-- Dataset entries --

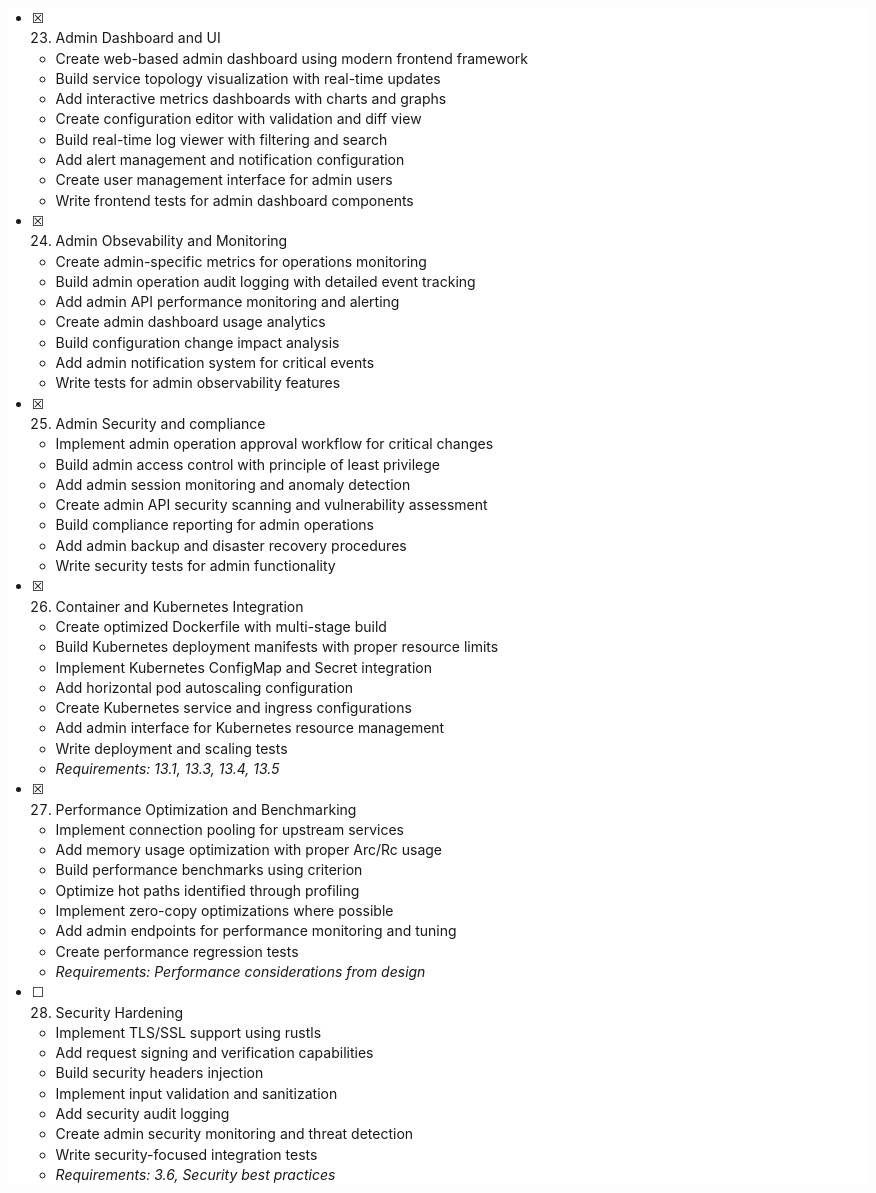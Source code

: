 - [x] 23. Admin Dashboard and UI
  - Create web-based admin dashboard using modern frontend framework
  - Build service topology visualization with real-time updates
  - Add interactive metrics dashboards with charts and graphs
  - Create configuration editor with validation and diff view
  - Build real-time log viewer with filtering and search
  - Add alert management and notification configuration
  - Create user management interface for admin users
  - Write frontend tests for admin dashboard components

- [x] 24. Admin Obsevability and Monitoring
  - Create admin-specific metrics for operations monitoring
  - Build admin operation audit logging with detailed event tracking
  - Add admin API performance monitoring and alerting
  - Create admin dashboard usage analytics
  - Build configuration change impact analysis
  - Add admin notification system for critical events
  - Write tests for admin observability features

- [x] 25. Admin Security and compliance
  - Implement admin operation approval workflow for critical changes
  - Build admin access control with principle of least privilege
  - Add admin session monitoring and anomaly detection
  - Create admin API security scanning and vulnerability assessment
  - Build compliance reporting for admin operations
  - Add admin backup and disaster recovery procedures
  - Write security tests for admin functionality

- [x] 26. Container and Kubernetes Integration
  - Create optimized Dockerfile with multi-stage build
  - Build Kubernetes deployment manifests with proper resource limits
  - Implement Kubernetes ConfigMap and Secret integration
  - Add horizontal pod autoscaling configuration
  - Create Kubernetes service and ingress configurations
  - Add admin interface for Kubernetes resource management
  - Write deployment and scaling tests
  - _Requirements: 13.1, 13.3, 13.4, 13.5_

- [x] 27. Performance Optimization and Benchmarking
  - Implement connection pooling for upstream services
  - Add memory usage optimization with proper Arc/Rc usage
  - Build performance benchmarks using criterion
  - Optimize hot paths identified through profiling
  - Implement zero-copy optimizations where possible
  - Add admin endpoints for performance monitoring and tuning
  - Create performance regression tests
  - _Requirements: Performance considerations from design_

- [ ] 28. Security Hardening
  - Implement TLS/SSL support using rustls
  - Add request signing and verification capabilities
  - Build security headers injection
  - Implement input validation and sanitization
  - Add security audit logging
  - Create admin security monitoring and threat detection
  - Write security-focused integration tests
  - _Requirements: 3.6, Security best practices_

-- How to complete this task --
All lines in the entries above that hold the word "compliance" need to be copied.

-- Response to the exercise --
- [x] 25. Admin Security and compliance
  - Build compliance reporting for admin operations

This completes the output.